I got out of bed at 6:30. Scott and Delinda were already up and Delinda had brewed a pot of coffee. The coffee maker, coffee, sugar, and creamer came with the house. Scott and Delinda planned to eat breakfast in Meyersdale. I stopped at the gas station and mini-mart at the turn out of town. I knew that they had breakfast sandwiches and other things that I could combine for breakfast.
The ride was going well when I left Rockwood. It was cold, but sunny. I used my rain jacket to keep my arms from freezing. The grade continued uphill at about 1% to the Eastern Continental Divide. The downhill grade into Cumberland from that point is about 1.5%.
The Salisbury Viaduct was the first big feature that I reached after about 11 miles. I stopped there for a while to enjoy it. It is over 1900 feet long and spans the Casselman River, a four lane highway, and an active railroad bed. It was built in 1912. It was a sunny day and the view was spectacular.
Just beyond the viaduct I saw a figure on the trail that appeared to be sitting in a hunched over position. As I got closer I could make out the motorized wheelchair. As I got closer still I could see that he was wearing camouflage with an orange vest and an orange cap. It was also clear that he had a small caliber rifle with a scope aimed into the field beside the trail.
My very first thought was to stop and take a picture of him. That thought was quickly overridden by my survival instinct. I pedaled to put distance between us quickly. I frequently glanced into my rear view mirror until he passed out of sight around a curve in the trail.
There is a restored train station in Meyersdale about 13 miles from Rockwood. I went inside and told the first person I met about the guy with the gun. It was the station attendant. His reaction was somewhat surprising.
“Oh, yeah. We know about him. Somebody reported him to me a couple of weeks ago. He’s handicapped and basically has a right to carry a gun. He’s supposed to keep it in his lap under a blanket. He’s also not supposed to shoot from the trail.”
The phrasing made me think that being handicapped somehow conveyed to him the right to carry a gun.
The attendant continued, “He’s handicapped because of a drunken driving incident. Did he make you feel threatened?”
I said “no” because I felt that in a legal sense I was not threatened even though I fled the area in fear.

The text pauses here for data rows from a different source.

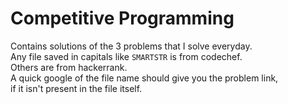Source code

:# Competitive Programming
Contains solutions of the 3 problems that I solve everyday.  
Any file saved in capitals like `SMARTSTR` is from codechef.  
Others are from hackerrank.  
A quick google of the file name should give you the problem link,  
if it isn't present in the file itself.  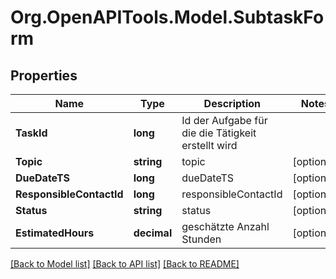 
# Org.OpenAPITools.Model.SubtaskForm

## Properties

Name | Type | Description | Notes
------------ | ------------- | ------------- | -------------
**TaskId** | **long** | Id der Aufgabe für die die Tätigkeit erstellt wird | 
**Topic** | **string** | topic | [optional] 
**DueDateTS** | **long** | dueDateTS | [optional] 
**ResponsibleContactId** | **long** | responsibleContactId | [optional] 
**Status** | **string** | status | [optional] 
**EstimatedHours** | **decimal** | geschätzte Anzahl Stunden | [optional] 

[[Back to Model list]](../README.md#documentation-for-models)
[[Back to API list]](../README.md#documentation-for-api-endpoints)
[[Back to README]](../README.md)


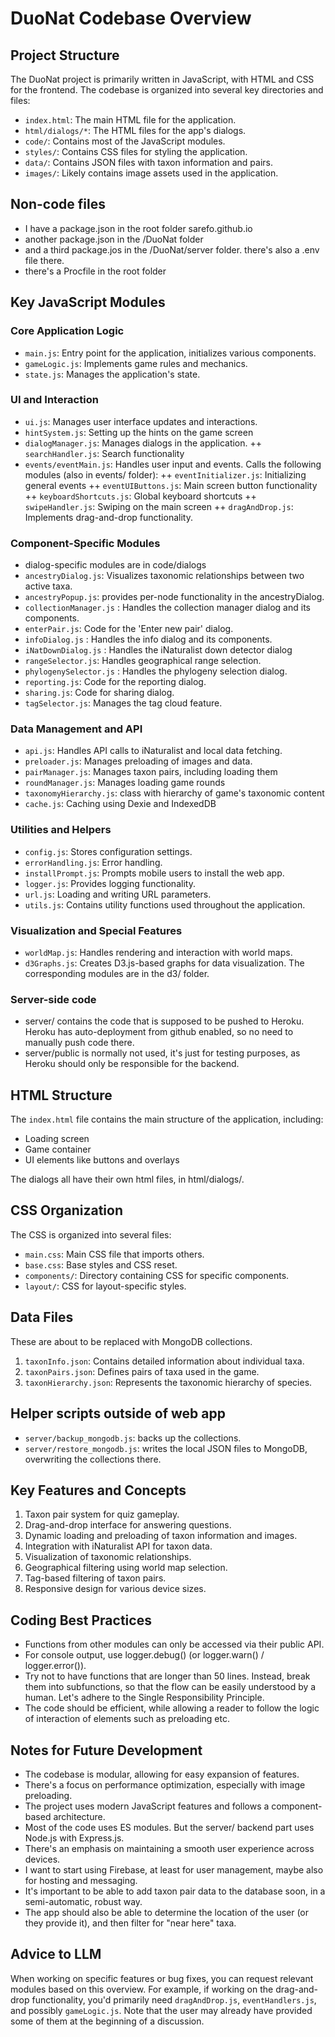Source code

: # DuoNat Codebase Overview

## Project Structure

The DuoNat project is primarily written in JavaScript, with HTML and CSS for the frontend. The codebase is organized into several key directories and files:

- `index.html`: The main HTML file for the application.
- `html/dialogs/*`: The HTML files for the app's dialogs. 
- `code/`: Contains most of the JavaScript modules.
- `styles/`: Contains CSS files for styling the application.
- `data/`: Contains JSON files with taxon information and pairs.
- `images/`: Likely contains image assets used in the application.

## Non-code files
+ I have a package.json in the root folder sarefo.github.io
+ another package.json in the /DuoNat folder
+ and a third package.jos in the /DuoNat/server folder. there's also a .env file there.
+ there's a Procfile in the root folder

## Key JavaScript Modules

### Core Application Logic

+ `main.js`: Entry point for the application, initializes various components.
+ `gameLogic.js`: Implements game rules and mechanics.
+ `state.js`: Manages the application's state.

### UI and Interaction

+ `ui.js`: Manages user interface updates and interactions.
+ `hintSystem.js`: Setting up the hints on the game screen
+ `dialogManager.js`: Manages dialogs in the application.
++ `searchHandler.js`: Search functionality
+ `events/eventMain.js`: Handles user input and events. Calls the following modules (also in events/ folder):
++ `eventInitializer.js`: Initializing general events
++ `eventUIButtons.js`: Main screen button functionality
++ `keyboardShortcuts.js`: Global keyboard shortcuts
++ `swipeHandler.js`: Swiping on the main screen
++ `dragAndDrop.js`: Implements drag-and-drop functionality.

### Component-Specific Modules

+ dialog-specific modules are in code/dialogs
+ `ancestryDialog.js`: Visualizes taxonomic relationships between two active taxa.
+ `ancestryPopup.js`: provides per-node functionality in the ancestryDialog.
+ `collectionManager.js` : Handles the collection manager dialog and its components.
+ `enterPair.js`: Code for the 'Enter new pair' dialog.
+ `infoDialog.js` : Handles the info dialog and its components.
+ `iNatDownDialog.js` : Handles the iNaturalist down detector dialog
+ `rangeSelector.js`: Handles geographical range selection.
+ `phylogenySelector.js` : Handles the phylogeny selection dialog.
+ `reporting.js`: Code for the reporting dialog.
+ `sharing.js`: Code for sharing dialog.
+ `tagSelector.js`: Manages the tag cloud feature.

### Data Management and API

+ `api.js`: Handles API calls to iNaturalist and local data fetching.
+ `preloader.js`: Manages preloading of images and data.
+ `pairManager.js`: Manages taxon pairs, including loading them
+ `roundManager.js`: Manages loading game rounds
+ `taxonomyHierarchy.js`: class with hierarchy of game's taxonomic content
+ `cache.js`: Caching using Dexie and IndexedDB

### Utilities and Helpers

+ `config.js`: Stores configuration settings.
+ `errorHandling.js`: Error handling.
+ `installPrompt.js`: Prompts mobile users to install the web app.
+ `logger.js`: Provides logging functionality.
+ `url.js`: Loading and writing URL parameters.
+ `utils.js`: Contains utility functions used throughout the application.

### Visualization and Special Features

+ `worldMap.js`: Handles rendering and interaction with world maps.
+ `d3Graphs.js`: Creates D3.js-based graphs for data visualization. The corresponding modules are in the d3/ folder.

### Server-side code
+ server/ contains the code that is supposed to be pushed to Heroku. Heroku has auto-deployment from github enabled, so no need to manually push code there.
+ server/public is normally not used, it's just for testing purposes, as Heroku should only be responsible for the backend.

## HTML Structure

The `index.html` file contains the main structure of the application, including:

- Loading screen
- Game container
- UI elements like buttons and overlays

The dialogs all have their own html files, in html/dialogs/.

## CSS Organization

The CSS is organized into several files:

- `main.css`: Main CSS file that imports others.
- `base.css`: Base styles and CSS reset.
- `components/`: Directory containing CSS for specific components.
- `layout/`: CSS for layout-specific styles.

## Data Files
These are about to be replaced with MongoDB collections.
1. `taxonInfo.json`: Contains detailed information about individual taxa.
2. `taxonPairs.json`: Defines pairs of taxa used in the game.
3. `taxonHierarchy.json`: Represents the taxonomic hierarchy of species.

## Helper scripts outside of web app
- `server/backup_mongodb.js`: backs up the collections.
- `server/restore_mongodb.js`: writes the local JSON files to MongoDB, overwriting the collections there.

## Key Features and Concepts

1. Taxon pair system for quiz gameplay.
2. Drag-and-drop interface for answering questions.
3. Dynamic loading and preloading of taxon information and images.
4. Integration with iNaturalist API for taxon data.
5. Visualization of taxonomic relationships.
6. Geographical filtering using world map selection.
7. Tag-based filtering of taxon pairs.
8. Responsive design for various device sizes.

## Coding Best Practices

- Functions from other modules can only be accessed via their public API.
- For console output, use logger.debug() (or logger.warn() / logger.error()).
- Try not to have functions that are longer than 50 lines. Instead, break them into subfunctions, so that the flow can be easily understood by a human. Let's adhere to the Single Responsibility Principle.
- The code should be efficient, while allowing a reader to follow the logic of interaction of elements such as preloading etc.

## Notes for Future Development

- The codebase is modular, allowing for easy expansion of features.
- There's a focus on performance optimization, especially with image preloading.
- The project uses modern JavaScript features and follows a component-based architecture.
- Most of the code uses ES modules. But the server/ backend part uses Node.js with Express.js.
- There's an emphasis on maintaining a smooth user experience across devices.
- I want to start using Firebase, at least for user management, maybe also for hosting and messaging.
- It's important to be able to add taxon pair data to the database soon, in a semi-automatic, robust way.
- The app should also be able to determine the location of the user (or they provide it), and then filter for "near here" taxa.

## Advice to LLM
When working on specific features or bug fixes, you can request relevant modules based on this overview. For example, if working on the drag-and-drop functionality, you'd primarily need `dragAndDrop.js`, `eventHandlers.js`, and possibly `gameLogic.js`. Note that the user may already have provided some of them at the beginning of a discussion.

The station attendant added, “You never know when someone like him is going to snap.”
Another comforting thought.
I told him, “You can take my name in case you need to report him.”
He thought not, but later changed his mind.
After strolling through the exhibits in the station I walked outside to my bike. Gun guy came rolling up the trail and passed in front of me. He made a right turn at the road that crosses the trail and headed into Meyersdale. Hopefully everything went well in Meyersdale that day.
I ran into Scott and Delinda at the station in Meyersdale and would leap frog with them through the morning. I crossed the Eastern Continental Divide and went through the Big Savage Tunnel, which is the most impressive of the tunnels at 3294 feet long. They caught up with me there and we took pictures for each other at the south portal. I passed through the 957 foot long Borden Tunnel and we overtook one another at Frostburg at 12:30 PM. They continued down the trail toward Cumberland and I headed up the switchbacks for my excursion into Frostburg. That was the last time that I saw them.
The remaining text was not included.